**TASK TO CARRY OUT**
Nothing but the pictures may be left out. Restate the rest of the entries word for word.

····················

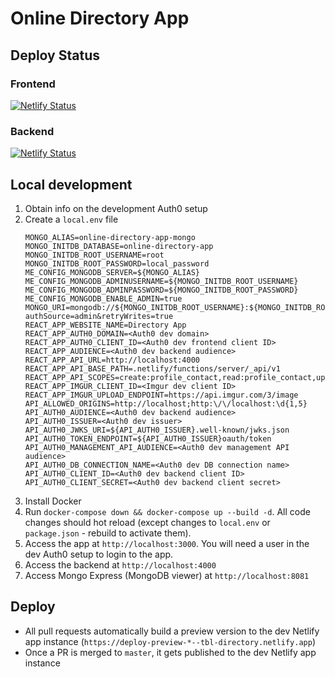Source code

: <!-- @format -->

# Online Directory App

## Deploy Status

### Frontend

[![Netlify Status](https://api.netlify.com/api/v1/badges/9c0b7fdf-f88b-417a-97b2-8ae3a3b75ae9/deploy-status)](https://tbl-directory.netlify.app/)

### Backend

[![Netlify Status](https://api.netlify.com/api/v1/badges/2e55bd3a-5a29-47e9-871e-99493a059a8c/deploy-status)](https://tbl-directory-backend.netlify.app/)

## Local development

1. Obtain info on the development Auth0 setup
2. Create a `local.env` file
   ```
   MONGO_ALIAS=online-directory-app-mongo
   MONGO_INITDB_DATABASE=online-directory-app
   MONGO_INITDB_ROOT_USERNAME=root
   MONGO_INITDB_ROOT_PASSWORD=local_password
   ME_CONFIG_MONGODB_SERVER=${MONGO_ALIAS}
   ME_CONFIG_MONGODB_ADMINUSERNAME=${MONGO_INITDB_ROOT_USERNAME}
   ME_CONFIG_MONGODB_ADMINPASSWORD=${MONGO_INITDB_ROOT_PASSWORD}
   ME_CONFIG_MONGODB_ENABLE_ADMIN=true
   MONGO_URI=mongodb://${MONGO_INITDB_ROOT_USERNAME}:${MONGO_INITDB_ROOT_PASSWORD}@${MONGO_ALIAS}:27017/${MONGO_INITDB_DATABASE}?authSource=admin&retryWrites=true
   REACT_APP_WEBSITE_NAME=Directory App
   REACT_APP_AUTH0_DOMAIN=<Auth0 dev domain>
   REACT_APP_AUTH0_CLIENT_ID=<Auth0 dev frontend client ID>
   REACT_APP_AUDIENCE=<Auth0 dev backend audience>
   REACT_APP_API_URL=http://localhost:4000
   REACT_APP_API_BASE_PATH=.netlify/functions/server/_api/v1
   REACT_APP_API_SCOPES=create:profile_contact,read:profile_contact,update:profile_contact,create:contacts,read:contacts,update:contacts
   REACT_APP_IMGUR_CLIENT_ID=<Imgur dev client ID>
   REACT_APP_IMGUR_UPLOAD_ENDPOINT=https://api.imgur.com/3/image
   API_ALLOWED_ORIGINS=http://localhost;http:\/\/localhost:\d{1,5}
   API_AUTH0_AUDIENCE=<Auth0 dev backend audience>
   API_AUTH0_ISSUER=<Auth0 dev issuer>
   API_AUTH0_JWKS_URI=${API_AUTH0_ISSUER}.well-known/jwks.json
   API_AUTH0_TOKEN_ENDPOINT=${API_AUTH0_ISSUER}oauth/token
   API_AUTH0_MANAGEMENT_API_AUDIENCE=<Auth0 dev management API audience>
   API_AUTH0_DB_CONNECTION_NAME=<Auth0 dev DB connection name>
   API_AUTH0_CLIENT_ID=<Auth0 dev backend client ID>
   API_AUTH0_CLIENT_SECRET=<Auth0 dev backend client secret>
   ```
3. Install Docker
4. Run `docker-compose down && docker-compose up --build -d`. All code changes should hot reload (except changes to
   `local.env` or `package.json` - rebuild to activate them).
5. Access the app at `http://localhost:3000`. You will need a user in the dev Auth0 setup to login to the app.
6. Access the backend at `http://localhost:4000`
7. Access Mongo Express (MongoDB viewer) at `http://localhost:8081`

## Deploy

- All pull requests automatically build a preview version to the dev Netlify app instance
  (`https://deploy-preview-*--tbl-directory.netlify.app`)
- Once a PR is merged to `master`, it gets published to the dev Netlify app instance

····················

**SOLUTION TO THE PROBLEM**
Source code

: <!-- @format -->

# Online Directory App

## Deploy Status

### Frontend

[![Netlify Status](https://api.netlify.com/api/v1/badges/9c0b7fdf-f88b-417a-97b2-8ae3a3b75ae9/deploy-status)](https://tbl-directory.netlify.app/)

### Backend

[![Netlify Status](https://api.netlify.com/api/v1/badges/2e55bd3a-5a29-47e9-871e-99493a059a8c/deploy-status)](https://tbl-directory-backend.netlify.app/)

## Local development

1. Obtain info on the development Auth0 setup
2. Create a `local.env` file
   ```
   MONGO_ALIAS=online-directory-app-mongo
   MONGO_INITDB_DATABASE=online-directory-app
   MONGO_INITDB_ROOT_USERNAME=root
   MONGO_INITDB_ROOT_PASSWORD=local_password
   ME_CONFIG_MONGODB_SERVER=${MONGO_ALIAS}
   ME_CONFIG_MONGODB_ADMINUSERNAME=${MONGO_INITDB_ROOT_USERNAME}
   ME_CONFIG_MONGODB_ADMINPASSWORD=${MONGO_INITDB_ROOT_PASSWORD}
   ME_CONFIG_MONGODB_ENABLE_ADMIN=true
   MONGO_URI=mongodb://${MONGO_INITDB_ROOT_USERNAME}:${MONGO_INITDB_ROOT_PASSWORD}@${MONGO_ALIAS}:27017/${MONGO_INITDB_DATABASE}?authSource=admin&retryWrites=true
   REACT_APP_WEBSITE_NAME=Directory App
   REACT_APP_AUTH0_DOMAIN=<Auth0 dev domain>
   REACT_APP_AUTH0_CLIENT_ID=<Auth0 dev frontend client ID>
   REACT_APP_AUDIENCE=<Auth0 dev backend audience>
   REACT_APP_API_URL=http://localhost:4000
   REACT_APP_API_BASE_PATH=.netlify/functions/server/_api/v1
   REACT_APP_API_SCOPES=create:profile_contact,read:profile_contact,update:profile_contact,create:contacts,read:contacts,update:contacts
   REACT_APP_IMGUR_CLIENT_ID=<Imgur dev client ID>
   REACT_APP_IMGUR_UPLOAD_ENDPOINT=https://api.imgur.com/3/image
   API_ALLOWED_ORIGINS=http://localhost;http:\/\/localhost:\d{1,5}
   API_AUTH0_AUDIENCE=<Auth0 dev backend audience>
   API_AUTH0_ISSUER=<Auth0 dev issuer>
   API_AUTH0_JWKS_URI=${API_AUTH0_ISSUER}.well-known/jwks.json
   API_AUTH0_TOKEN_ENDPOINT=${API_AUTH0_ISSUER}oauth/token
   API_AUTH0_MANAGEMENT_API_AUDIENCE=<Auth0 dev management API audience>
   API_AUTH0_DB_CONNECTION_NAME=<Auth0 dev DB connection name>
   API_AUTH0_CLIENT_ID=<Auth0 dev backend client ID>
   API_AUTH0_CLIENT_SECRET=<Auth0 dev backend client secret>
   ```
3. Install Docker
4. Run `docker-compose down && docker-compose up --build -d`. All code changes should hot reload (except changes to
   `local.env` or `package.json` - rebuild to activate them).
5. Access the app at `http://localhost:3000`. You will need a user in the dev Auth0 setup to login to the app.
6. Access the backend at `http://localhost:4000`
7. Access Mongo Express (MongoDB viewer) at `http://localhost:8081`

## Deploy

- All pull requests automatically build a preview version to the dev Netlify app instance
  (`https://deploy-preview-*--tbl-directory.netlify.app`)
- Once a PR is merged to `master`, it gets published to the dev Netlify app instance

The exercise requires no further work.